Wir stellten unsere erste Kuh online. Eine Färse von Bauer Lukas. Da wir nicht alle Pakete verkauften, nahm Lukas uns den Rest für seinen Hofladen ab. Wir machten nach dem Verkauf bei Fritze einen Schlachttermin, die Hälfte des Fleisches bekamen wir für besserfleisch, die andere Hälfte Lukas. Das war Starthilfe vom Feinsten!
So fingen wir an, und es funktionierte. Am Anfang haben wir viel gelernt, viele gute Entscheidungen getroffen, manchmal Mist gebaut, Pakete verbessert, Abläufe vereinfacht.
Wir werden „mehr“
Dann kamen die Medien und berichteten über uns. Viele von euch haben uns so kennengelernt. Immer mehr Menschen kauften unsere Pakete. Das war toll, denn das bedeutete, wir konnten mit mehr Biohöfen zusammenarbeiten. Es gibt so tolle Höfe, und wir haben so wundervolle Landwirt:innen gefunden.
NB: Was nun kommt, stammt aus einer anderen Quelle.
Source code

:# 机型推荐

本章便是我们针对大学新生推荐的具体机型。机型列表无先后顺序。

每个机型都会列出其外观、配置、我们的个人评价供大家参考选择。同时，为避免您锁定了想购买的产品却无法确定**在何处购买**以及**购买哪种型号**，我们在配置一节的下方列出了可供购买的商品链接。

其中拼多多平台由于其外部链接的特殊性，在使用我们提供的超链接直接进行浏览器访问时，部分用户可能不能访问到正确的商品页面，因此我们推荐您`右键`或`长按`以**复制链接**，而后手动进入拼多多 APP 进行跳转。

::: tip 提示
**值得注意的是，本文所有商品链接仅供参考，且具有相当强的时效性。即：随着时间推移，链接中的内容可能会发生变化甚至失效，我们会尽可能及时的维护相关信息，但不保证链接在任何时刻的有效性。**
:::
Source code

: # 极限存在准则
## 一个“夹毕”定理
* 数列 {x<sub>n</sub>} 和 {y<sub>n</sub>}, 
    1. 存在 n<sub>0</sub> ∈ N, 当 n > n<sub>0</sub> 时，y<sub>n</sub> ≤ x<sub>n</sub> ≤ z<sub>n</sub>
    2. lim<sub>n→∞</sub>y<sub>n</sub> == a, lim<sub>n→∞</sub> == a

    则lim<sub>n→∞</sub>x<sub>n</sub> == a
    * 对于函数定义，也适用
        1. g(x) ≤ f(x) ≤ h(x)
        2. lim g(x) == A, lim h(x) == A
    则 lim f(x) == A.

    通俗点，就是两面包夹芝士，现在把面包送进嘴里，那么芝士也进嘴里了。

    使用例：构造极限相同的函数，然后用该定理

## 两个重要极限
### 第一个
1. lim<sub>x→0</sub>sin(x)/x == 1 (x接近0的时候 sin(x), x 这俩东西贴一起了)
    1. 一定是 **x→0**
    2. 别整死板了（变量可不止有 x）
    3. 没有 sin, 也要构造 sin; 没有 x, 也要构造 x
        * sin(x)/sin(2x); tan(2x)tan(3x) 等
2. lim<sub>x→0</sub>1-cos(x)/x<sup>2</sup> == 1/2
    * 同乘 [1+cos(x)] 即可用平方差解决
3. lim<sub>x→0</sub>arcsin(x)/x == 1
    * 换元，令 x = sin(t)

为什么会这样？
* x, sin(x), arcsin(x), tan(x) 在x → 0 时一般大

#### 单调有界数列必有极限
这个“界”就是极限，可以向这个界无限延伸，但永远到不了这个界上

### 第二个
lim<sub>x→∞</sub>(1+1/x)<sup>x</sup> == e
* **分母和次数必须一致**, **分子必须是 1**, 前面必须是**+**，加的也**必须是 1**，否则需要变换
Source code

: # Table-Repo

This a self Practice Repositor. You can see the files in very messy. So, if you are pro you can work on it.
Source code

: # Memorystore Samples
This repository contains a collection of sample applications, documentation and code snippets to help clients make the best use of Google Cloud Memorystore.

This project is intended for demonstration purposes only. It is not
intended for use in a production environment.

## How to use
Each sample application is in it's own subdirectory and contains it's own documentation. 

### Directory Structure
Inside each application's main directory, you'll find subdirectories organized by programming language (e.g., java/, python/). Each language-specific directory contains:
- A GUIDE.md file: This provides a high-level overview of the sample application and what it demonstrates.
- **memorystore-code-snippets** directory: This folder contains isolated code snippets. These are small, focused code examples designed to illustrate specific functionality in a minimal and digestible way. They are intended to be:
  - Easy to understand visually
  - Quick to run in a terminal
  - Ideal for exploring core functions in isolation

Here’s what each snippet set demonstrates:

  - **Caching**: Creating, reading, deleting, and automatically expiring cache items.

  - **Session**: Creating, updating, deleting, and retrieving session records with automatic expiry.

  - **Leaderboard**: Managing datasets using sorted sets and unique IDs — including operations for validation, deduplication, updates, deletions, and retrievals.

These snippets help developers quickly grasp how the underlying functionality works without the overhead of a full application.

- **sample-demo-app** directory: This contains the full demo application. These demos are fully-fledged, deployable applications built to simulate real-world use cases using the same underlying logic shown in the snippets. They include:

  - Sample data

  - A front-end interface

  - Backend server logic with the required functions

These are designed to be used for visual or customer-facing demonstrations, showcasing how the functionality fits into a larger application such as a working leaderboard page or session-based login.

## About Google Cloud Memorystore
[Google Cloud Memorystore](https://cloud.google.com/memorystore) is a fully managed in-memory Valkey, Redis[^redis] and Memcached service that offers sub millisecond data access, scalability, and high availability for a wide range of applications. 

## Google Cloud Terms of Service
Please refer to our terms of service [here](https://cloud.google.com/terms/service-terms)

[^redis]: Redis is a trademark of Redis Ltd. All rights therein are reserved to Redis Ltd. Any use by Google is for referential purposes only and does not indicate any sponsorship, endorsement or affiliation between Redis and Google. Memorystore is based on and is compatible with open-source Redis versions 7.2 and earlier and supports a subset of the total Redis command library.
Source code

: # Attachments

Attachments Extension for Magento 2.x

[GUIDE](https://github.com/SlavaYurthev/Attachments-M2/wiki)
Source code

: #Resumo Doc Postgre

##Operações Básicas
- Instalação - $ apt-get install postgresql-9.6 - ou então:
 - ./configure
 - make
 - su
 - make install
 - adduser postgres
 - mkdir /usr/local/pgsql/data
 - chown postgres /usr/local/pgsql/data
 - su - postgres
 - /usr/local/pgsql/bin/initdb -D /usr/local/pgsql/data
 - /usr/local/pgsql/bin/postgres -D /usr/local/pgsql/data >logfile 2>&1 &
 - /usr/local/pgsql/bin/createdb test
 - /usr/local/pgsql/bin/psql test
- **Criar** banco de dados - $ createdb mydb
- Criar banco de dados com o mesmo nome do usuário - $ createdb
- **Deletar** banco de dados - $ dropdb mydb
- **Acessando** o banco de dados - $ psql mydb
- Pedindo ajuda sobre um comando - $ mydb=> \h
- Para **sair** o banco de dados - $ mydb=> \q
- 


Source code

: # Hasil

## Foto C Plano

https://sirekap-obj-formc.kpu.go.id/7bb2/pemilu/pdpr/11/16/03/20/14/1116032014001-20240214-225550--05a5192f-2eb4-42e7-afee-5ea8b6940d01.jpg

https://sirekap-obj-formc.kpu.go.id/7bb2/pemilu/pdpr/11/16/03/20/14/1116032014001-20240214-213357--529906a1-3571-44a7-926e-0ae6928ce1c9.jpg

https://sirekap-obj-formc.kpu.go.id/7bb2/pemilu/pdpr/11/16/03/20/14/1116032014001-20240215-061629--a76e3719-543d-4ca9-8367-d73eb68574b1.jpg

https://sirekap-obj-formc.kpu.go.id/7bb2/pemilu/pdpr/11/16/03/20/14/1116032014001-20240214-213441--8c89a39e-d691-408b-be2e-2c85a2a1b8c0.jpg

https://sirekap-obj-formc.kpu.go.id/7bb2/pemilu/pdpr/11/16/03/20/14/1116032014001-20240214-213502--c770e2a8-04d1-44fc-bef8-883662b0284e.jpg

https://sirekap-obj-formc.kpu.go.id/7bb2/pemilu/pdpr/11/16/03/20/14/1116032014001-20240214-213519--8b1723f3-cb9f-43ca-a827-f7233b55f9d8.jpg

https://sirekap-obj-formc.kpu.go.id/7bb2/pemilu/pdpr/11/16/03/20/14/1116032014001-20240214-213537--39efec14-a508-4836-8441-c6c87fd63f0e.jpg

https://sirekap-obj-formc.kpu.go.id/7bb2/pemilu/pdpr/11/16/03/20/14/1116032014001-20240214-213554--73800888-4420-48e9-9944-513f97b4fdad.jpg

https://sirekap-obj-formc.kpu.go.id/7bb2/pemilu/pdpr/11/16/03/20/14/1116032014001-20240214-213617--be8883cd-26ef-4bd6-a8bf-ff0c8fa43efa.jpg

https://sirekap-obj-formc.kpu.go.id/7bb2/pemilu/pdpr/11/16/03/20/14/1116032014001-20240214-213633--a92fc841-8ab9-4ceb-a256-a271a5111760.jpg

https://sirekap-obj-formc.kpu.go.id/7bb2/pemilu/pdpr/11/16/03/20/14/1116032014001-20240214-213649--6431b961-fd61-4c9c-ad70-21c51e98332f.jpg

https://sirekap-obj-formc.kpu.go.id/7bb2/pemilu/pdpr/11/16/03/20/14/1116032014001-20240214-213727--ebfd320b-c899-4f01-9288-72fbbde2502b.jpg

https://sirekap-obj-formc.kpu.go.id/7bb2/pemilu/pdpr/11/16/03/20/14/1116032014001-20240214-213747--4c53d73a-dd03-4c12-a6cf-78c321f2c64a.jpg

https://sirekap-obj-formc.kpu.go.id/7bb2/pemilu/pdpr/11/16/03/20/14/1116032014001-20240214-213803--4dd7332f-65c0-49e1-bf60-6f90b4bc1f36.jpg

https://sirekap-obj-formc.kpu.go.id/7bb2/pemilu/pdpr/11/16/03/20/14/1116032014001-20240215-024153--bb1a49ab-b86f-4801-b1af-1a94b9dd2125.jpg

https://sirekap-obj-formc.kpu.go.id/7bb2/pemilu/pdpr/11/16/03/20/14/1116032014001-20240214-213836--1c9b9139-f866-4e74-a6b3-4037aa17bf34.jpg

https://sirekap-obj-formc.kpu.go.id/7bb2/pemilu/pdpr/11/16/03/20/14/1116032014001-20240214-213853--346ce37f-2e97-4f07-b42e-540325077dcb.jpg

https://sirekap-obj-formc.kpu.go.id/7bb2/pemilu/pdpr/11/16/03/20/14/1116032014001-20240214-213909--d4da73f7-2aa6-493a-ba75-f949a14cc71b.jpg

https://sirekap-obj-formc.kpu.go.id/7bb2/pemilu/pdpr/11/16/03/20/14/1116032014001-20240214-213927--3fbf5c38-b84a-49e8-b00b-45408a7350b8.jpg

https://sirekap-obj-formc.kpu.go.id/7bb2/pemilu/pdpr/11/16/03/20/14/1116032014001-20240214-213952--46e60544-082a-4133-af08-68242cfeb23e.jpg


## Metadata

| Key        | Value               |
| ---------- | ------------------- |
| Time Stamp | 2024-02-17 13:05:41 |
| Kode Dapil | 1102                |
Unsere Alltagsprobleme beim Cowsharing
Nach all der anfänglichen Aufregung merkt man irgendwann, wo die eigenen Schwachstellen sind:
Wenn man Fleisch verkauft, ohne eine genaue Kilozahl zu kennen (das Rind läuft ja noch auf der Weide), dann liegt man nicht immer richtig. Mal ist ein Rind leichter als vor der Schlachtung gedacht, mal schwerer. Die Rinder sind alle unterschiedlich bemuskelt, und manchmal geht unsere Rechnung nicht auf. Wir haben dann mehr oder weniger Fleisch als vorher kalkuliert.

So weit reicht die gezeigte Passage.